Este hombre tenía 83 años y su salud (dejaban constancia análisis hechos pocos días antes de su muerte, aunque no nos fiemos demasiado de la medicina occidental) era mejor que la que seguramente poseo en una vida de excesos silenciosos. El hombre murió por una caída. Un accidente doméstico, si preferimos el lugar común de la crónica informativa. Y uno, que espera tener una muerte por lo menos carismática, no puede concebir un traspié fatal. Días antes, se había muerto Eduardo Darnauchans y ese mismo día (como si un fantasma sin boca quisiera decirnos algo) también moría en Francia el filósofo Jean Baudrillard. Cuando me enteré de su muerte lo lamenté diciéndome a mí misma: “una pena, una cabeza menos pensado sobre el mundo” . Duelen esas muertes, aunque sean lejanas y no familiares. Duele enterrar cerebros que reflexionaron al mundo de forma sensata.
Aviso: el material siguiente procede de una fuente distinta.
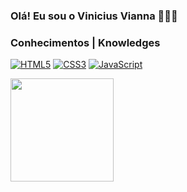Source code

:### Olá! Eu sou o Vinicius Vianna :man_technologist:👋

### Conhecimentos | Knowledges

[![HTML5](https://img.shields.io/badge/HTML5-E34F26?style=for-the-badge&logo=html5&logoColor=white=https://github.com/Vinicius-Vianna/Doe/)](https://github.com/Vinicius-Vianna/Doe/)
[![CSS3](https://img.shields.io/badge/CSS3-1572B6?style=for-the-badge&logo=css3&logoColor=white=https://github.com/Vinicius-Vianna/Doe/)](https://github.com/Vinicius-Vianna/Doe/)
[![JavaScript](https://img.shields.io/badge/JavaScript-F7DF1E?style=for-the-badge&logo=javascript&logoColor=black=https://github.com/Vinicius-Vianna/realmdb)](https://github.com/Vinicius-Vianna/realmdb)

<p>
  <a href="https://github.com/Vinicius-Vianna/github-readme-stats">
    <img align="center" height="165" src="https://github-readme-stats.vercel.app/api?username=Vinicius-Vianna&layout=compact&theme=tokyonight"
    />
  </a>
</p>

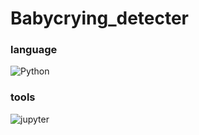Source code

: # Babycrying_detecter

### language
![Python](https://img.shields.io/badge/Python-3776AB.svg?&style=for-the-badge&logo=Python&logoColor=white)

### tools
![jupyter](https://img.shields.io/badge/jupyter-F37626.svg?&style=for-the-badge&logo=jupyter&logoColor=white)
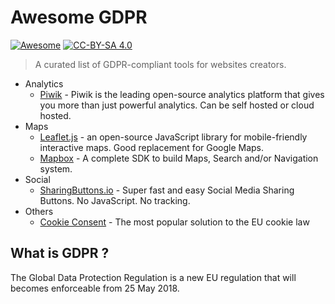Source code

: # Awesome GDPR

[![Awesome](https://awesome.re/badge.svg)](https://awesome.re) [![CC-BY-SA 4.0](https://i.creativecommons.org/l/by-sa/4.0/80x15.png)](http://creativecommons.org/licenses/by-sa/4.0/)

> A curated list of GDPR-compliant tools for websites creators.

  * Analytics
    * [Piwik](https://piwik.org/) - Piwik is the leading open-source analytics platform that gives you more than just powerful analytics. Can be self hosted or cloud hosted.
  * Maps
    * [Leaflet.js](http://leafletjs.com/) - an open-source JavaScript library for mobile-friendly interactive maps. Good replacement for Google Maps. 
    * [Mapbox](https://www.mapbox.com/) - A complete SDK to build Maps, Search and/or Navigation system.
  * Social
    * [SharingButtons.io](http://sharingbuttons.io/) - Super fast and easy Social Media Sharing Buttons. No JavaScript. No tracking.
  * Others
    * [Cookie Consent](https://cookieconsent.insites.com/) - The most popular solution to the EU cookie law 

## What is GDPR ?

The Global Data Protection Regulation is a new EU regulation that will becomes enforceable from 25 May 2018.

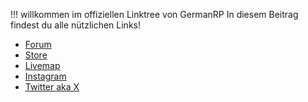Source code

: 
!!! willkommen im offiziellen Linktree von GermanRP
    In diesem Beitrag findest du alle nützlichen Links!



+ [Forum](https://germanrp.eu/forum/)
+ [Store](https://germanrpofficial.tebex.io/)
+ [Livemap](https://map.germanrp.eu/)
+ [Instagram](https://www.instagram.com/germanrp.pr/)
+ [Twitter aka X](https://twitter.com/GermanRP3)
Una vez, escuchando el desaparecido programa de radio “Planetario” alguien hablaba del incendio de la biblioteca de Alejandría. En ese momento, mientras fumaba un cigarro viendo pasar la noche boca arriba, pensé en misiles y en cómo estos lo primero que destruyen cuando una cultura quiere imponerse sobre otra son las bibliotecas, o en casos más arcaicos, centros acumulativos de algún tipo de saber. Pensé entonces en Bagdad. Pensé que “Las mil y una noches” libros que como saben aprecio, ardió entre millones de hojas, personajes, teorías y palabras. En ese incendio también se murió algo, pero supongo que la destrucción de una biblioteca milenaria no es una noticia gorda para el informativo central como lo es que Winona Ryder haya querido ser cleptómana por un día. En fin, hoy me voy pensando en fuego y en cerebros six feet under.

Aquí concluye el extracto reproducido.